■ TASK
What lines in the records below hold the string "video"? Please show them.

◇ ◇ ◇ ◇ ◇

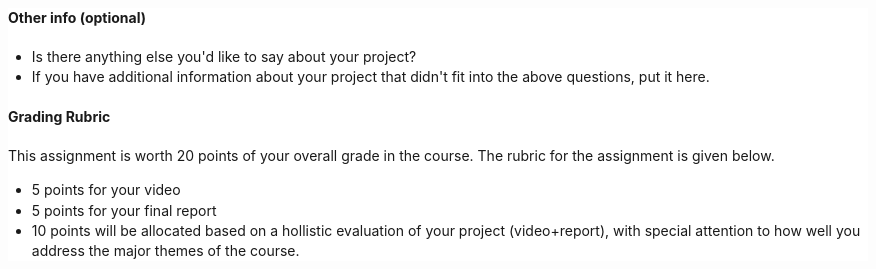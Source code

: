 #### Other info (optional)
* Is there anything else you'd like to say about your project?
* If you have additional information about your project that didn't fit into the above questions, put it here.

</div>
</div>

<div class="panel panel-danger">
<div class="panel-heading" markdown="1">
<h4>Grading Rubric</h4>
</div>
<div class="panel-body" markdown="1">

This assignment is worth 20 points of your overall grade in the course.  The rubric for the assignment is given below. 

* 5 points for your video
* 5 points for your final report
* 10 points will be allocated based on a hollistic evaluation of your project (video+report), with special attention to how well you address the major themes of the course.
</div>
</div>

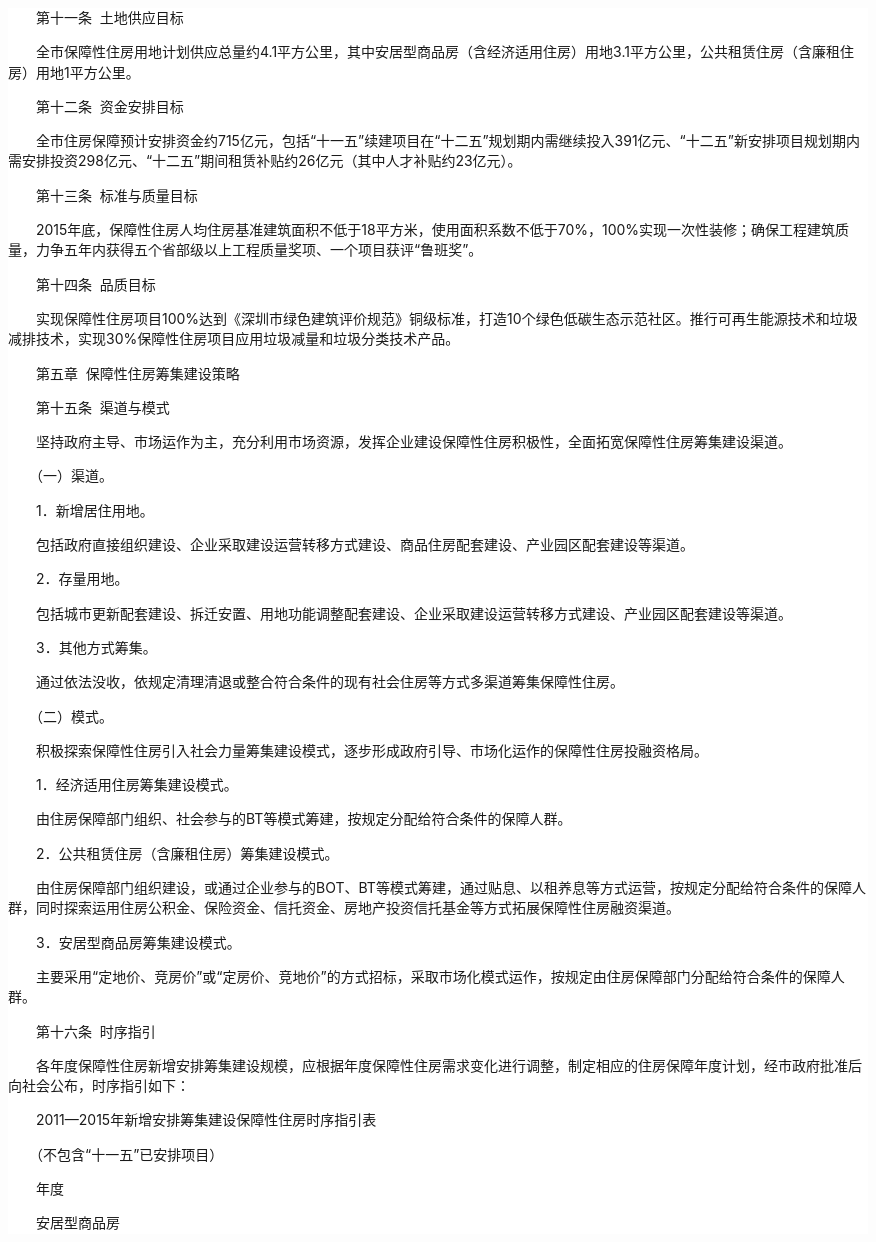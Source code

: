 　　第十一条  土地供应目标

　　全市保障性住房用地计划供应总量约4.1平方公里，其中安居型商品房（含经济适用住房）用地3.1平方公里，公共租赁住房（含廉租住房）用地1平方公里。

　　第十二条  资金安排目标

　　全市住房保障预计安排资金约715亿元，包括“十一五”续建项目在“十二五”规划期内需继续投入391亿元、“十二五”新安排项目规划期内需安排投资298亿元、“十二五”期间租赁补贴约26亿元（其中人才补贴约23亿元）。

　　第十三条  标准与质量目标

　　2015年底，保障性住房人均住房基准建筑面积不低于18平方米，使用面积系数不低于70%，100%实现一次性装修；确保工程建筑质量，力争五年内获得五个省部级以上工程质量奖项、一个项目获评“鲁班奖”。

　　第十四条  品质目标

　　实现保障性住房项目100%达到《深圳市绿色建筑评价规范》铜级标准，打造10个绿色低碳生态示范社区。推行可再生能源技术和垃圾减排技术，实现30%保障性住房项目应用垃圾减量和垃圾分类技术产品。

　　第五章  保障性住房筹集建设策略

　　第十五条  渠道与模式

　　坚持政府主导、市场运作为主，充分利用市场资源，发挥企业建设保障性住房积极性，全面拓宽保障性住房筹集建设渠道。

　　（一）渠道。

　　1．新增居住用地。

　　包括政府直接组织建设、企业采取建设运营转移方式建设、商品住房配套建设、产业园区配套建设等渠道。

　　2．存量用地。

　　包括城市更新配套建设、拆迁安置、用地功能调整配套建设、企业采取建设运营转移方式建设、产业园区配套建设等渠道。

　　3．其他方式筹集。

　　通过依法没收，依规定清理清退或整合符合条件的现有社会住房等方式多渠道筹集保障性住房。

　　（二）模式。

　　积极探索保障性住房引入社会力量筹集建设模式，逐步形成政府引导、市场化运作的保障性住房投融资格局。

　　1．经济适用住房筹集建设模式。

　　由住房保障部门组织、社会参与的BT等模式筹建，按规定分配给符合条件的保障人群。

　　2．公共租赁住房（含廉租住房）筹集建设模式。

　　由住房保障部门组织建设，或通过企业参与的BOT、BT等模式筹建，通过贴息、以租养息等方式运营，按规定分配给符合条件的保障人群，同时探索运用住房公积金、保险资金、信托资金、房地产投资信托基金等方式拓展保障性住房融资渠道。

　　3．安居型商品房筹集建设模式。

　　主要采用“定地价、竞房价”或“定房价、竞地价”的方式招标，采取市场化模式运作，按规定由住房保障部门分配给符合条件的保障人群。

　　第十六条  时序指引

　　各年度保障性住房新增安排筹集建设规模，应根据年度保障性住房需求变化进行调整，制定相应的住房保障年度计划，经市政府批准后向社会公布，时序指引如下：

　　2011—2015年新增安排筹集建设保障性住房时序指引表

　　（不包含“十一五”已安排项目）

　　年度

　　安居型商品房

◇ ◇ ◇ ◇ ◇

■ WORKED SOLUTION
* 5 points for your video
* 10 points will be allocated based on a hollistic evaluation of your project (video+report), with special attention to how well you address the major themes of the course.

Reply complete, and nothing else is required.